En résumé, Kant signifie ici que la véracité n'est pas quelque chose d'extérieur à l'homme, mais lui est consubstantielle, est comme un prolongement de son être. Mentir à l'autre est le déposséder de ce qui lui revient de droit et ne dépend pas de notre bon vouloir. La véracité est la vérité subjective ; la vérité est objective, conçue comme une sorte d'objet détaché de celui qui la dit et la reçoit, tandis que la véracité connecte les deux sujets dans un échange. La vérité ne peut dépendre de la volonté d'untel ou d'untel. Elle s'appartient à elle seule. La nouvelle éponyme du recueil Le mur de Jean-Paul Sartre
évoque une situation où le mensonge se retourne de manière tragique contre le menteur. Un résistant est arrêté et ses tortionnaires le forcent à dire, faute de quoi ils le tueront, où sont cachés ses amis. Le résistant donne une fausse adresse. Par malheur, entretemps ses amis ont changé de cachette et se trouvent hélas, par une cruelle ironie du sort, à l'adresse donnée aux bourreaux. Ils sont arrêtés.
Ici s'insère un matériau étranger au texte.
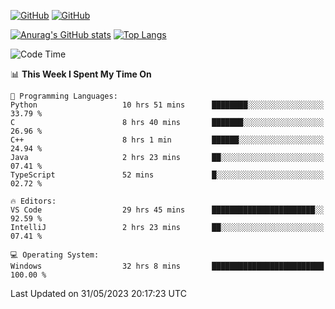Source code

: [![GitHub](https://img.shields.io/github/followers/sharpxk?style=social)](https://github.com/sharpxk) [![GitHub](https://img.shields.io/github/stars/sharpxk?style=social)](https://github.com/sharpxk)

[![Anurag's GitHub stats](https://github-readme-stats-git-masterrstaa-rickstaa.vercel.app/api?username=sharpxk&hide=contribs,prs,issues&show_icons=true&theme=tokyonight)](https://github.com/anuraghazra/github-readme-stats)
[![Top Langs](https://github-readme-stats-git-masterrstaa-rickstaa.vercel.app/api/top-langs/?username=sharpxk&layout=compact&theme=tokyonight)](https://github.com/anuraghazra/github-readme-stats)

<!--START_SECTION:waka-->
![Code Time](http://img.shields.io/badge/Code%20Time-162%20hrs%2011%20mins-blue)

📊 **This Week I Spent My Time On** 

```text
💬 Programming Languages: 
Python                   10 hrs 51 mins      ████████░░░░░░░░░░░░░░░░░   33.79 % 
C                        8 hrs 40 mins       ███████░░░░░░░░░░░░░░░░░░   26.96 % 
C++                      8 hrs 1 min         ██████░░░░░░░░░░░░░░░░░░░   24.94 % 
Java                     2 hrs 23 mins       ██░░░░░░░░░░░░░░░░░░░░░░░   07.41 % 
TypeScript               52 mins             █░░░░░░░░░░░░░░░░░░░░░░░░   02.72 % 

🔥 Editors: 
VS Code                  29 hrs 45 mins      ███████████████████████░░   92.59 % 
IntelliJ                 2 hrs 23 mins       ██░░░░░░░░░░░░░░░░░░░░░░░   07.41 % 

💻 Operating System: 
Windows                  32 hrs 8 mins       █████████████████████████   100.00 % 
```


 Last Updated on 31/05/2023 20:17:23 UTC
<!--END_SECTION:waka-->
Aurait-il dit la vérité, ce qu'il croyait être la vérité, qu'il aurait paradoxalement sauvé la vie de ses amis... Sartre illustre ici le propos de Kant. Jankélévitch, dont nous nous réclamons plus volontiers, sur ce point, comme souvent, défend une position opposée à celle de Kant et affirme que, dans la situation évoquée plus haut, on doit mentir à l'assassin et que ce mensonge n'en est pas un. C'est ce que l'auteur du livre qui ouvre ce billet nomme la "réserve mentale" qui "permet d'affirmer le faux, en le sachant faux, mais en ayant à l'esprit une signification de ce que l'on dit (par les gestes et les paroles) différente et vraie." Le mensonge jankélévitchien devient en quelque sorte vérité par un tour de passe-passe psychique... J'approuve Jankélévitch en pratique, en actes, mais d'un point de vue purement théorique je sais bien que Kant a raison. Dieu merci, l'homme n'est pas simplement un être qui se nourrit exclusivement d'abstraction, même si elle lui est nécessaire pour se recueillir en lui-même. Ces quelques idées que je malmène ici tentent d'exprimer la difficulté de penser, objectivement, avec cohérence, avec honnêteté peut-être aussi, une notion aussi contradictoire que le mensonge. Car le menteur, comme chacun de nous, ne ment que pour se débarrasser de la vérité (qui seule existe - car le non-être est-il ? Il faudrait rameuter le Sophiste et le Parménide de Platon en renfort !- et le tient au cou, tel le vieil homme de la mer) et espère pourtant d'autrui, à chaque instant, la vérité (bien que menteur, il n'aime pas le mensonge dès lors qu'il lui est adressé et qu'il ne le réclame pas). [ Digression : tout lecteur de Kant, néophyte ou éclairé, trouvera profit à acquérir ceci :
C'est mon compagnon depuis au moins dix ans et l'une de mes chiennes en a grignoté la couverture... 1100 pages environ, qui replacent chaque terme de l'oeuvre kantienne dans son contexte avec une précision extrême. Dois-je préciser que Kant est un des philosophes qui me tient le plus à coeur ? Pour finir cette digression, je renvoie tout un chacun à ce petit ouvrage :
On peut lire le texte en ligne ici. Il s'agit de la description minitieuse de la décrépitude d'un grand homme.] Nous survolons dans ce livre les grandes conceptions du mensonge à travers les siècles mais on regrettera un peu que l'auteur n'ait pas donné une dimension plus psychologique à son propos, car le mensonge est certainement ce qui peut nous questionner le plus brutalement quant à nous-mêmes et à nos relations avec les autres. Je retiendrai, pour finir, une définition que l'auteur rapporte et qui est celle d'Umberto Eco - pour qui j'ai un immense respect et qui est un modèle absolu à mes yeux de l'écrivain complet et du gentilhomme littéraire, de l'honnête homme de lettres : "si quelque chose ne peut être employé pour mentir, alors il ne peut pas être employé non plus pour dire la vérité : de fait il ne peut pas être employé pour dire quoi que ce soit." (Trattato di semiotica generale, Bompiani, Milan, 1975).